La seconda riferita dal Colucci, che è questa

 

                         DIS MANIB

                         MOSCHIDE

                         PRIMIGENIVS

                         CONTVBERNAL

                          HC CVSINIVS

                          CY. PHERVS

 

Il Sarti notava che dovevasi leggere non DEO, ma DEOR deorum, perché dopo la O trovò il marmo rotto, e che la gente Tusidia è notissima nel Piceno. Quella riferita dal Colucci è noverata dai Cingolani tra le iscrizioni spettanti all'antico sito di S. Vittore, della quale il colto signor Marchese Filippo Raffaelli ci darà contezza e schiarimento.

     Gli oggetti sopraricordati che tornarono a veder la luce dal sito, di cui si è parlato, appartengono senza dubbio ai tempi gentileschi; onde se si facessero investigazioni nell'interno dei muri della chiesa e del monastero annesso, potrebbero presentarsi tracce di qualche tempio profano. E forse più probabilmente questa ricerca potrebbe sortire il bramato effetto scavando all'intorno delle accennate mura, ove sia vero ciò che si legge nella iscrizione ivi infissa, che cioè nel 1488 dal canonico Leopardi commendatario di quella pervetusta Abbadia si fosse trovato quel Tempio uguagliato al suolo, e perciò da lui rifabbricato.

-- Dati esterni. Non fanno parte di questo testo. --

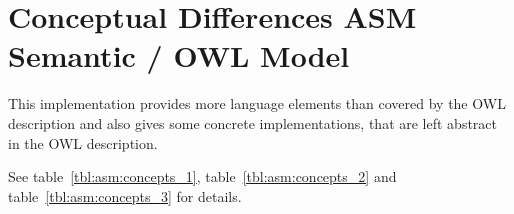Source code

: \footnotesize

\captionsetup{font=footnotesize}

\section{Conceptual Differences ASM Semantic / OWL Model}
\label{CoreASM-Reference-Implementation-Differences-OWL-Model}




\newcommand\OWLClass[1]{{\textcolor{OWLClass}{\textbf{#1}}}}
\newcommand\OWLObjectProperty[1]{{\textcolor{OWLObjectProperty}{\textbf{#1}}}}
\newcommand\OWLDataProperty[1]{{\textcolor{OWLDataProperty}{\textbf{#1}}}}
\newcommand\OWLIndividual[1]{{\textcolor{OWLIndividual}{\textbf{#1}}}}



This implementation provides more language elements than covered by the OWL description and also gives some concrete implementations, that are left abstract in the OWL description.


See table~\ref{tbl:asm:concepts_1}, table~\ref{tbl:asm:concepts_2} and table~\ref{tbl:asm:concepts_3} for details.



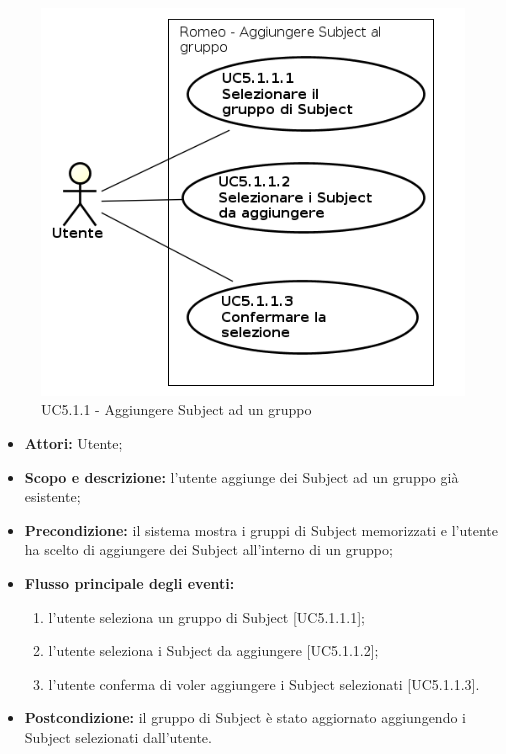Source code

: \begin{figure}[!h]
\begin{center}
\includegraphics[scale=0.6]{./img/Use_Case/UC5_1_1}
\caption{UC5.1.1 - Aggiungere Subject ad un gruppo}
\end{center}
\end{figure}
\begin{itemize}
\item \textbf{Attori:} Utente;
\item \textbf{Scopo e descrizione:} l'utente aggiunge dei Subject\glossario{} ad un gruppo già esistente;
\item \textbf{Precondizione:} il sistema mostra i gruppi di Subject\glossario{} memorizzati e l'utente ha scelto di aggiungere dei Subject\glossario{} all'interno di un gruppo;
\item \textbf{Flusso principale degli eventi:}
\begin{enumerate}
\item l'utente seleziona un gruppo di Subject\glossario{} [UC5.1.1.1];
\item l'utente seleziona i Subject\glossario{} da aggiungere [UC5.1.1.2];
\item l'utente conferma di voler aggiungere i Subject\glossario{} selezionati [UC5.1.1.3].
\end{enumerate}
\item \textbf{Postcondizione:} il gruppo di Subject\glossario{} è stato aggiornato aggiungendo i Subject\glossario{} selezionati dall'utente.
\end{itemize}


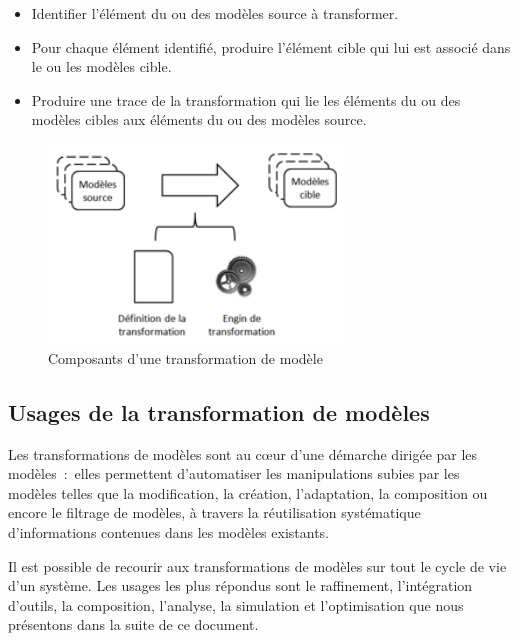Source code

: \begin{itemize}
\item Identifier l'élément du ou des modèles source à transformer.
\item Pour chaque élément identifié, produire l'élément cible qui lui est 
associé dans le ou les modèles cible.
\item Produire une trace de la transformation qui lie les éléments du ou des 
modèles cibles aux éléments du ou des modèles source.
\end{itemize}

\begin{figure}[!htbp]
 \begin{center}
   \includegraphics[width=0.7\textwidth]{images/Chapitre1/composanttransfo.png}
 \end{center}
 \caption{Composants d'une transformation de modèle}
 \label{fig:composantTransfo}
\end{figure}

\subsection{Usages de la transformation de modèles }
Les transformations de modèles sont au cœur d'une démarche dirigée par les 
modèles~:~elles permettent d'automatiser les manipulations subies par les 
modèles telles que la modification, la création, l'adaptation, la composition ou 
encore le filtrage de modèles, à travers la réutilisation systématique 
d'informations contenues dans les modèles existants. 

Il est possible de recourir aux transformations de modèles sur tout le cycle de 
vie d'un système. Les usages les plus répondus sont le raffinement, 
l'intégration d'outils, la composition, l'analyse, la simulation et 
l'optimisation que nous présentons dans la suite de ce document. 

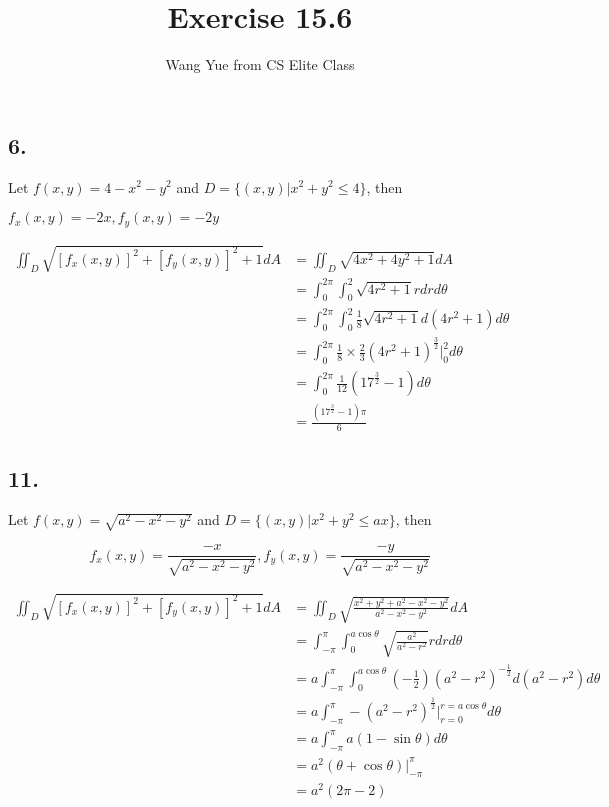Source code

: \documentclass{article}
\begin{document}
  \title{Exercise 15.6}
  \author{Wang Yue from CS Elite Class}
  \maketitle

  \subsection*{6. }

  Let $f(x, y) = 4 - x^2 - y^2$ and $D = \{ (x, y) | x^2 + y^2 \leq 4\}$, then

  $f_x(x, y) = -2x, f_y(x, y) = -2y$

  $$\begin{aligned}
    \iint_D\sqrt{[f_x(x, y)]^2 + [f_y(x, y)]^2 + 1} dA &= \iint_D \sqrt{4x^2 + 4y^2 + 1} dA \\
    &= \int_0^{2\pi} \int_0^2 \sqrt{4r^2 + 1}r dr d\theta \\
    &= \int_0^{2\pi} \int_0^2 \frac 1 8 \sqrt{4r^2 + 1}d(4r^2 + 1) d\theta \\
    &= \int_0^{2\pi} \frac 1 8\times \frac 2 3 (4r^2 + 1)^{\frac 3 2}\biggl|_0^2 d\theta \\
    &= \int_0^{2\pi} \frac{1}{12} (17^{\frac 3 2} - 1) d\theta \\
    &= \frac{(17^{\frac 3 2} - 1)\pi}{6}
  \end{aligned}$$

  \subsection*{11. }

  Let $f(x, y) = \sqrt{a^2-x^2-y^2}$ and $D = \{ (x, y) | x^2 + y^2 \leq ax \}$, then

  $$f_x(x, y) = \frac{-x}{\sqrt{a^2-x^2-y^2}}, f_y(x, y) = \frac{-y}{\sqrt{a^2-x^2-y^2}}$$

  $$\begin{aligned}
    \iint_D \sqrt{[f_x(x, y)]^2 + [f_y(x, y)]^2 + 1} dA &= \iint_D \sqrt{\frac{x^2+y^2+a^2-x^2-y^2}{a^2-x^2-y^2}} dA \\
    &= \int_{-\pi}^{\pi} \int_0^{a\cos \theta} \sqrt{\frac{a^2}{a^2-r^2}} r dr d\theta \\
    &= a\int_{-\pi}^{\pi} \int_0^{a\cos \theta} (-\frac 1 2) (a^2-r^2)^{-\frac 1 2} d(a^2-r^2) d\theta \\
    &= a\int_{-\pi}^{\pi} - (a^2-r^2)^{\frac 1 2}\biggl|_{r=0}^{r=a\cos \theta} d\theta \\
    &= a\int_{-\pi}^{\pi} a(1 - \sin \theta) d\theta \\
    &= a^2(\theta + \cos \theta)\biggl|_{-\pi}^{\pi} \\
    &= a^2(2\pi - 2)
  \end{aligned}$$
\end{document}
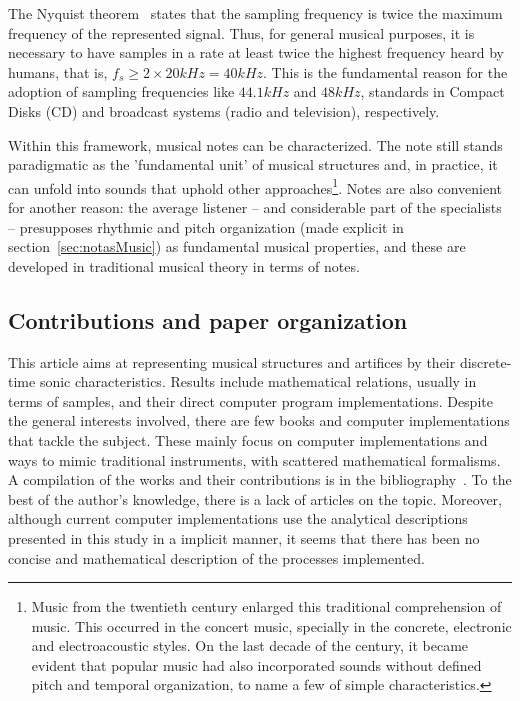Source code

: \documentclass[
 aip,
 jmp,
 amsmath,amssymb,
 reprint,
]{revtex4-1}
\begin{document}
The Nyquist theorem~\cite{} states that the sampling frequency is twice the maximum frequency of the represented signal. Thus, for general musical purposes, it is necessary to have samples in a rate at least twice the highest frequency heard by humans, that is, $f_s \geq 2\times 20kHz = 40kHz$. This is the fundamental reason for the adoption of sampling frequencies like $44.1kHz$ and $48kHz$, standards in Compact Disks (CD) and broadcast systems (radio and television), respectively.

Within this framework, musical notes can be characterized. The note still stands paradigmatic as the 'fundamental unit' of musical structures and, in practice, it can unfold into sounds that uphold other approaches\footnote{Music from the twentieth century enlarged this traditional comprehension of music. This occurred in the concert music, specially in the concrete, electronic and electroacoustic styles. On the last decade of the century, it became evident that popular music had also incorporated sounds without defined pitch and temporal organization, to name a few of simple characteristics.}. 
Notes are also convenient for another reason: the average listener -- and considerable part of the specialists -- presupposes rhythmic and pitch organization (made explicit in section~\ref{sec:notasMusic}) as fundamental musical properties, and these are developed in traditional musical theory in terms of notes.

\subsection{Contributions and paper organization}

This article aims at representing musical structures and artifices by their discrete-time sonic characteristics. Results include mathematical relations, usually in terms of samples, and their direct computer program implementations. Despite the general interests involved, there are few books and computer implementations that tackle the subject. These mainly focus on computer implementations and ways to mimic traditional instruments, with scattered mathematical formalisms. A compilation of the works and their contributions is in the bibliography~\cite{dissertacao}. To the best of the author's knowledge, there is a lack of articles on the topic. Moreover, although current computer implementations use the analytical descriptions presented in this study in a implicit manner, it seems that there has been no concise and mathematical description of the processes implemented. 
\end{document}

Questo è quanto io ho raccolto rapporto agli scavi di San Vittore in Arcione, luogo distante quattro o cinque miglia da Cingoli presso al fiume Musone tra levante e tramontana; e la comunicazione che ne dò varrà almeno a dimostrare la buona volontà, che ho sempre nutrita di serbare memoria d’ogni anticaglia, anche di minore importanza, e massimamente se si riferisce a cose patrie, o delle cotermini provincie.